# Crashed my new tank! :(



## msdad (Oct 25, 2012)

So I had introduced myself in the Newbies area and talked about the fishless cycle I was going to do on my new setup. Well, I didn't mention that I have had three strokes in 2010 and have some residual neurological issues. I didn't read the directions on the ammonia test kit well enough and when it registered zero I added more ammonia. When it continued to register zero, I continued to add more ammonia. Long story short, by the time I read the directions for the 5th or 6th time because I felt like _something_ must be wrong, the ammonia levels were off the chart, the plants were all dying and the tank had completely crashed. I lost all my plants, had to do a 100% water change, as well as rinse everything in the tank, and am now awaiting my new shipment of plants on Monday.
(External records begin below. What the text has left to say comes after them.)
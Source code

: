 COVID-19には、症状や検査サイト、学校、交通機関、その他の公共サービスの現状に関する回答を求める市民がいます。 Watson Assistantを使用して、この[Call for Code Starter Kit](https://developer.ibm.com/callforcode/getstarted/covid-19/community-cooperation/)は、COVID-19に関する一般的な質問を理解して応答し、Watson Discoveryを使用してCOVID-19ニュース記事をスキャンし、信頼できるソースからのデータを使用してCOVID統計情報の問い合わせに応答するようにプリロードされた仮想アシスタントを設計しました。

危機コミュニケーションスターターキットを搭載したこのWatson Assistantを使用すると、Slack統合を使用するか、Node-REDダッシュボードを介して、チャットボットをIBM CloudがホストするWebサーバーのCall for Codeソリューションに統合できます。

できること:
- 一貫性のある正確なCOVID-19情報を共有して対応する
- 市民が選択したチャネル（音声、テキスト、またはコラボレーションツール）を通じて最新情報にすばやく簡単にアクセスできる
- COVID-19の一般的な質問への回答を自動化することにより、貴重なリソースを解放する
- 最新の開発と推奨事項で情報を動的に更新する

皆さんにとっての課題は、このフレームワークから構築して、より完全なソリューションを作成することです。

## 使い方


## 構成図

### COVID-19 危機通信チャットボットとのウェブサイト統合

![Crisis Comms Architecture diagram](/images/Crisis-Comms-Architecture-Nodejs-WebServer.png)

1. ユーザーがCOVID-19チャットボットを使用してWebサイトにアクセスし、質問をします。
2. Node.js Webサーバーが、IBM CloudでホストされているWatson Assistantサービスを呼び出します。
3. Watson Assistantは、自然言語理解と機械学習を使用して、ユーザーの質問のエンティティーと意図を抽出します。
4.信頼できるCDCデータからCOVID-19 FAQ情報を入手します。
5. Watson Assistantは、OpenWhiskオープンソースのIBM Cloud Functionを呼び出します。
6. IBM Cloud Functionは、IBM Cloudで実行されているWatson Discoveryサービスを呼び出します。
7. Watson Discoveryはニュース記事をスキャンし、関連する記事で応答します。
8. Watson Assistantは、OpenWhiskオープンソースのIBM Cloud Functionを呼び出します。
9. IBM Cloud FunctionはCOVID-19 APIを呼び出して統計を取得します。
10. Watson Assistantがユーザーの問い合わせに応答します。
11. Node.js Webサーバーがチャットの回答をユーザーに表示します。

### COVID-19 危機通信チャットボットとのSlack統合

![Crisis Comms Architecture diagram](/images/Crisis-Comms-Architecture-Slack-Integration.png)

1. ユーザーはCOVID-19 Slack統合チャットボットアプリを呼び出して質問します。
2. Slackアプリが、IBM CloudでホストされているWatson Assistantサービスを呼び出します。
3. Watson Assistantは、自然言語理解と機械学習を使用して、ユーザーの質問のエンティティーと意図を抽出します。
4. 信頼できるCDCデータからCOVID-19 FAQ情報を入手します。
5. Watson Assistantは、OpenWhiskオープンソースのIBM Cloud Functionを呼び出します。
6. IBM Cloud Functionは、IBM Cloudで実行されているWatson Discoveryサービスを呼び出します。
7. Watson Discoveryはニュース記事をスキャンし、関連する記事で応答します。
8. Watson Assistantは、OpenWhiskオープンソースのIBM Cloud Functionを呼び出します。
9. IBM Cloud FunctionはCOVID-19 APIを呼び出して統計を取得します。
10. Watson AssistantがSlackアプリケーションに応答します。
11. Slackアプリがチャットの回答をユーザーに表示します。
Needless to say, I now know how the test kit works and will get my other half to check the results of all the other tests after me. No more taking chances. My neuro deficits aren't severe, just annoying enough to cause me to make stupid mistakes like this from time to time. New fishless cycle to commence tommorow. Will keep you all updated...
Eddie


----------



## Manafel (Sep 4, 2011)

Sorry to hear about that, that really sucks, I hope it goes better next time!


----------



## dalfed (Apr 8, 2012)

Do you know anyone else that has an established aquarium. The fishless cycle is definately the best but if you can get some used media out of an established filter it kickstarts your cycle, one to two weeks is a lot easier then 4 to 8 weeks.


----------



## msdad (Oct 25, 2012)

dalfed said:


> Do you know anyone else that has an established aquarium. The fishless cycle is definately the best but if you can get some used media out of an established filter it kickstarts your cycle, one to two weeks is a lot easier then 4 to 8 weeks.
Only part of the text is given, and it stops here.